A monocentric, retrospective study of the Dr Shterev Hospital electronic database was performed. We analysed the medical records of 662 pregnant women, divided in two groups - 412 with GDM and 250 with normal glucose tolerance, who gave birth in the period 2017-2019. Gestational diabetes mellitus in the study group was diagnosed with a 2-h, 75-g oral glucose tolerance test (OGTT) using the International Federation of Gynaecology and Obstetrics (FIGO) and American Diabetes Association (ADA) criteria. We analysed the mean serum concentrations of thyroid-stimulating hormone (TSH); free thyroxine (FT4), free triiodothyronine (FT3), FT3:FT4 ratio, fasting plasma glucose, age and body mass index in both groups.
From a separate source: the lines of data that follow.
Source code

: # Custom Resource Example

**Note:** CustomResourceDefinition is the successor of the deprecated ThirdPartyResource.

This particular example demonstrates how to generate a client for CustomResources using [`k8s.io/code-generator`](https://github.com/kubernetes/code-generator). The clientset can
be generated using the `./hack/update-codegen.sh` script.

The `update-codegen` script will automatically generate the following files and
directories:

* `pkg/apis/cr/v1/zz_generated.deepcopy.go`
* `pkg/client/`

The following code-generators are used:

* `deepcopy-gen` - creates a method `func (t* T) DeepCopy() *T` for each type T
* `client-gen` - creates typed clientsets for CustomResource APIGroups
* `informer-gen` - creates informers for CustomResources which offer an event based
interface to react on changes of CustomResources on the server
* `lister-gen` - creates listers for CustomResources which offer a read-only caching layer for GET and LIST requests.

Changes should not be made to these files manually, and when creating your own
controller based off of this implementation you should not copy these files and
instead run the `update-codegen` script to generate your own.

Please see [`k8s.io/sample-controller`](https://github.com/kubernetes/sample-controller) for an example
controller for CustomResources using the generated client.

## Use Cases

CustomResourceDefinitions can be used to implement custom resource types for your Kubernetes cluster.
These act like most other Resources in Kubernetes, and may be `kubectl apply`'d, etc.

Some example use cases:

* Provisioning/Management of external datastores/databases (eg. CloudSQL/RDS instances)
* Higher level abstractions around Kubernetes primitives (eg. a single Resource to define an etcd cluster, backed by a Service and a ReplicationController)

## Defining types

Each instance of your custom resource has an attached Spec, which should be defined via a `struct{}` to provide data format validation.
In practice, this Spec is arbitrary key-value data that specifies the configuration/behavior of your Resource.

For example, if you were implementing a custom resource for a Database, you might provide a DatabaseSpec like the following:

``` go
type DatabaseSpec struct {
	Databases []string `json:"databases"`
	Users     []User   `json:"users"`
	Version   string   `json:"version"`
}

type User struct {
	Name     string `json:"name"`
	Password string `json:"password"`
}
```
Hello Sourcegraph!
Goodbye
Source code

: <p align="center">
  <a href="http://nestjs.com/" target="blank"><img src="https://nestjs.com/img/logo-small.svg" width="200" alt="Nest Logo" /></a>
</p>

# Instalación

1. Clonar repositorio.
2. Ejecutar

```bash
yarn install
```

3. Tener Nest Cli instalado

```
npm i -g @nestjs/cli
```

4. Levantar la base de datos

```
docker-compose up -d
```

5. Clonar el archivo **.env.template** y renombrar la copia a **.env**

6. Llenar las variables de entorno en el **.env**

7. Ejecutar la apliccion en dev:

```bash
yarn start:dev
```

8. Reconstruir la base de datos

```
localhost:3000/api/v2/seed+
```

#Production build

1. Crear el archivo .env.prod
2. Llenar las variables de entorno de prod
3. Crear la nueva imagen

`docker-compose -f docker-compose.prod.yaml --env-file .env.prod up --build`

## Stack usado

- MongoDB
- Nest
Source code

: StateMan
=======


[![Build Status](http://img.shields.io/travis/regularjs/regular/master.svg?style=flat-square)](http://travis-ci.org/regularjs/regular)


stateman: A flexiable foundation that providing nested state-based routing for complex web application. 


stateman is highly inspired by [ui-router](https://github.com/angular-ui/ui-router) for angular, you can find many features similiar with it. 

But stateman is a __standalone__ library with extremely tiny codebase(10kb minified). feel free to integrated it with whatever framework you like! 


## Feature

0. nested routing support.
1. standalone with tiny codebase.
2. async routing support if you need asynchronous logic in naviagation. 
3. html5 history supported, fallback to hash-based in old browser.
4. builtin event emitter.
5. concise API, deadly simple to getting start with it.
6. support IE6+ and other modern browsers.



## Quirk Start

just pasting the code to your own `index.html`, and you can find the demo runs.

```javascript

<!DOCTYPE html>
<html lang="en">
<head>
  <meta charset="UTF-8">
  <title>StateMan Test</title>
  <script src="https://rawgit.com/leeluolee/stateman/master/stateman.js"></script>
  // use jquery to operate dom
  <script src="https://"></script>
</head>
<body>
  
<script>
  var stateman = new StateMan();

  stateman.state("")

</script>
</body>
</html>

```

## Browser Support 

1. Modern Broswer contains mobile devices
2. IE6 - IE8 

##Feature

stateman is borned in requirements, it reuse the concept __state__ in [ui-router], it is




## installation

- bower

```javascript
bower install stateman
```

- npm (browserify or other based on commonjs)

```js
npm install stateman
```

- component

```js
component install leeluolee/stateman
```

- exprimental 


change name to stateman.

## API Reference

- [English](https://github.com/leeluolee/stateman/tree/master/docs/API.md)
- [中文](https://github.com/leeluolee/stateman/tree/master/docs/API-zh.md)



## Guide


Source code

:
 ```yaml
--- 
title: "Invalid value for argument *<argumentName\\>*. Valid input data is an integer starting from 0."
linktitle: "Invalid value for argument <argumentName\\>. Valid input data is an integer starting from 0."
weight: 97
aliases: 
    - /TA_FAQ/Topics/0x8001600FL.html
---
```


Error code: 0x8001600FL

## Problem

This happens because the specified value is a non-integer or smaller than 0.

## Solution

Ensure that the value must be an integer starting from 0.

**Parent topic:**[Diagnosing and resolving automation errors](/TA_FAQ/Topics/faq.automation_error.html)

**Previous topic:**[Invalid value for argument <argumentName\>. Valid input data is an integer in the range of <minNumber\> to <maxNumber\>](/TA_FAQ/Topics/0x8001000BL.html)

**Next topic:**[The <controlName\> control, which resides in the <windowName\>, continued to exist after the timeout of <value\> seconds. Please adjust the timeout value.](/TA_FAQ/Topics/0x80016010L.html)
The groups were compared using the Mann-Whitney U-test.
In patients who developed GDM, significantly higher concentrations of TSH (p < 0.0001) and FT3 (p < 0.0001), lower concentrations of FT4 (p < 0.0001), and higher FT3:FT4 ratios (p < 0.0001) were found.
The results of this pilot retrospective series reveal that high-normal to high concentration of TSH and low-normal to low concentration of FT4 as well as high FT3:Ft4 ratio could indicate increased risk of development of GDM.
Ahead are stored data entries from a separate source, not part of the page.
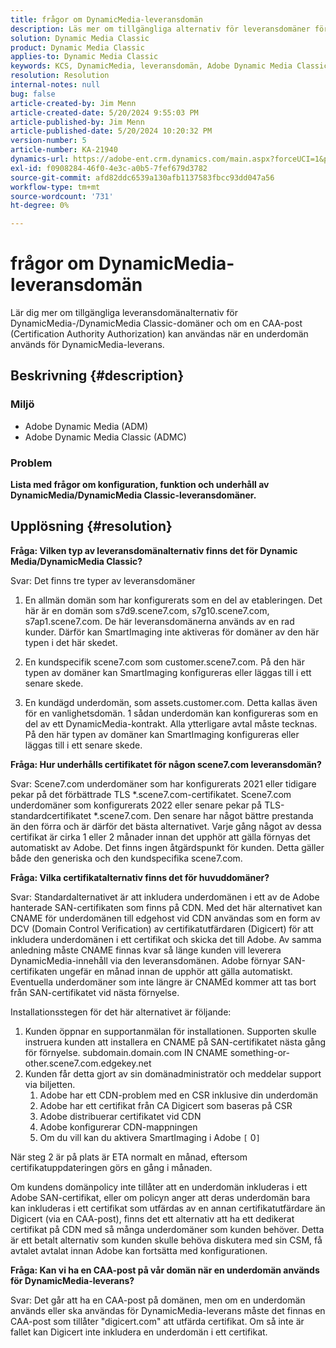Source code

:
 ```yaml
---
title: frågor om DynamicMedia-leveransdomän
description: Läs mer om tillgängliga alternativ för leveransdomäner för DynamicMedia-/DynamicMedia Classic-domäner.
solution: Dynamic Media Classic
product: Dynamic Media Classic
applies-to: Dynamic Media Classic
keywords: KCS, DynamicMedia, leveransdomän, Adobe Dynamic Media Classic, Scene7, Frågor och svar, Adobe Dynamic Media
resolution: Resolution
internal-notes: null
bug: false
article-created-by: Jim Menn
article-created-date: 5/20/2024 9:55:03 PM
article-published-by: Jim Menn
article-published-date: 5/20/2024 10:20:32 PM
version-number: 5
article-number: KA-21940
dynamics-url: https://adobe-ent.crm.dynamics.com/main.aspx?forceUCI=1&pagetype=entityrecord&etn=knowledgearticle&id=53a2569c-f316-ef11-9f8a-6045bd006268
exl-id: f0908284-46f0-4e3c-a0b5-7fef679d3782
source-git-commit: afd82ddc6539a130afb1137583fbcc93dd047a56
workflow-type: tm+mt
source-wordcount: '731'
ht-degree: 0%

---
```


# frågor om DynamicMedia-leveransdomän


Lär dig mer om tillgängliga leveransdomänalternativ för DynamicMedia-/DynamicMedia Classic-domäner och om en CAA-post (Certification Authority Authorization) kan användas när en underdomän används för DynamicMedia-leverans.

## Beskrivning {#description}


### <b>Miljö</b>

- Adobe Dynamic Media (ADM)
- Adobe Dynamic Media Classic (ADMC)


### <b>Problem</b>

<b>Lista med frågor om konfiguration, funktion och underhåll av DynamicMedia/DynamicMedia Classic-leveransdomäner.</b>


## Upplösning {#resolution}


<b>Fråga: Vilken typ av leveransdomänalternativ finns det för Dynamic Media/DynamicMedia Classic?</b>

Svar: Det finns tre typer av leveransdomäner

1) En allmän domän som har konfigurerats som en del av etableringen. Det här är en domän som s7d9.scene7.com, s7g10.scene7.com, s7ap1.scene7.com.
De här leveransdomänerna används av en rad kunder. Därför kan SmartImaging inte aktiveras för domäner av den här typen i det här skedet.

2) En kundspecifik scene7.com som customer.scene7.com. På den här typen av domäner kan SmartImaging konfigureras eller läggas till i ett senare skede.

3) En kundägd underdomän, som assets.customer.com. Detta kallas även för en vanlighetsdomän. 1 sådan underdomän kan konfigureras som en del av ett DynamicMedia-kontrakt. Alla ytterligare avtal måste tecknas. På den här typen av domäner kan SmartImaging konfigureras eller läggas till i ett senare skede.

<b>Fråga: Hur underhålls certifikatet för någon scene7.com leveransdomän?</b>

Svar: Scene7.com underdomäner som har konfigurerats 2021 eller tidigare pekar på det förbättrade TLS \*.scene7.com-certifikatet. Scene7.com underdomäner som konfigurerats 2022 eller senare pekar på TLS-standardcertifikatet \*.scene7.com. Den senare har något bättre prestanda än den förra och är därför det bästa alternativet. Varje gång något av dessa certifikat är cirka 1 eller 2 månader innan det upphör att gälla förnyas det automatiskt av Adobe. Det finns ingen åtgärdspunkt för kunden. Detta gäller både den generiska och den kundspecifika scene7.com.

<b>Fråga: Vilka certifikatalternativ finns det för huvuddomäner?</b>

Svar: Standardalternativet är att inkludera underdomänen i ett av de Adobe hanterade SAN-certifikaten som finns på CDN. Med det här alternativet kan CNAME för underdomänen till edgehost vid CDN användas som en form av DCV (Domain Control Verification) av certifikatutfärdaren (Digicert) för att inkludera underdomänen i ett certifikat och skicka det till Adobe. Av samma anledning måste CNAME finnas kvar så länge kunden vill leverera DynamicMedia-innehåll via den leveransdomänen. Adobe förnyar SAN-certifikaten ungefär en månad innan de upphör att gälla automatiskt. Eventuella underdomäner som inte längre är CNAMEd kommer att tas bort från SAN-certifikatet vid nästa förnyelse.

Installationsstegen för det här alternativet är följande:

1. Kunden öppnar en supportanmälan för installationen.    Supporten skulle instruera kunden att installera en CNAME på SAN-certifikatet nästa gång för förnyelse.
subdomain.domain.com IN CNAME something-or-other.scene7.com.edgekey.net
2. Kunden får detta gjort av sin domänadministratör och meddelar support via biljetten.
   1. Adobe har ett CDN-problem med en CSR inklusive din underdomän
   2. Adobe har ett certifikat från CA Digicert som baseras på CSR
   3. Adobe distribuerar certifikatet vid CDN
   4. Adobe konfigurerar CDN-mappningen
   5. Om du vill kan du aktivera SmartImaging i Adobe `[` 0`]`


När steg 2 är på plats är ETA normalt en månad, eftersom certifikatuppdateringen görs en gång i månaden.

<!--
[`\[` 0`\]`  https://experienceleague.adobe.com/docs/experience-manager-65/assets/dynamic/imaging-faq.html?lang=en](http://`[`%200`]`%20%20https://experienceleague.adobe.com/docs/experience-manager-65/assets/dynamic/imaging-faq.html?lang=en)
-->

Om kundens domänpolicy inte tillåter att en underdomän inkluderas i ett Adobe SAN-certifikat, eller om policyn anger att deras underdomän bara kan inkluderas i ett certifikat som utfärdas av en annan certifikatutfärdare än Digicert (via en CAA-post), finns det ett alternativ att ha ett dedikerat certifikat på CDN med så många underdomäner som kunden behöver. Detta är ett betalt alternativ som kunden skulle behöva diskutera med sin CSM, få avtalet avtalat innan Adobe kan fortsätta med konfigurationen.

<b>Fråga: Kan vi ha en CAA-post på vår domän när en underdomän används för DynamicMedia-leverans?</b>

Svar: Det går att ha en CAA-post på domänen, men om en underdomän används eller ska användas för DynamicMedia-leverans måste det finnas en CAA-post som tillåter &quot;digicert.com&quot; att utfärda certifikat. Om så inte är fallet kan Digicert inte inkludera en underdomän i ett certifikat.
甲状腺功能障碍和妊娠期糖尿病(GDM)是孕期最常见的两种内分泌疾病。甲状腺功能异常可能与胰岛素抵抗(IR)及碳水化合物代谢变化有关。在1型糖尿病患者中,通常会评估甲状腺功能以排除第二种自身免疫性疾病中的异常情况。鉴于2型糖尿病患者存在体重增加、IR及代谢变化,也会对其进行甲状腺功能检测。问题来了:对于妊娠期糖尿病患者,我们是否也应该检查甲状腺功能障碍?本研究的目的是确定妊娠期糖尿病孕妇的甲状腺激素水平是否存在异常。
对什捷列夫医院的电子数据库进行了一项单中心回顾性研究。我们分析了662名在2017 - 2019年期间分娩的孕妇的病历,将她们分为两组——412名患有GDM的孕妇和250名糖耐量正常的孕妇。研究组的妊娠期糖尿病通过采用国际妇产科联合会(FIGO)和美国糖尿病协会(ADA)标准的2小时75克口服葡萄糖耐量试验(OGTT)进行诊断。我们分析了两组中促甲状腺激素(TSH)、游离甲状腺素(FT4)、游离三碘甲状腺原氨酸(FT3)、FT3:FT4比值、空腹血糖、年龄和体重指数的平均血清浓度。使用曼 - 惠特尼U检验对两组进行比较。
在发生GDM的患者中,发现TSH(p < 0.0001)和FT3(p < 0.0001)浓度显著升高,FT4(p < 0.0001)浓度降低,FT3:FT4比值升高(p < 0.0001)。
这个初步回顾性系列研究的结果表明,TSH处于高正常至高浓度、FT4处于低正常至低浓度以及FT3:Ft4比值升高可能表明发生GDM的风险增加。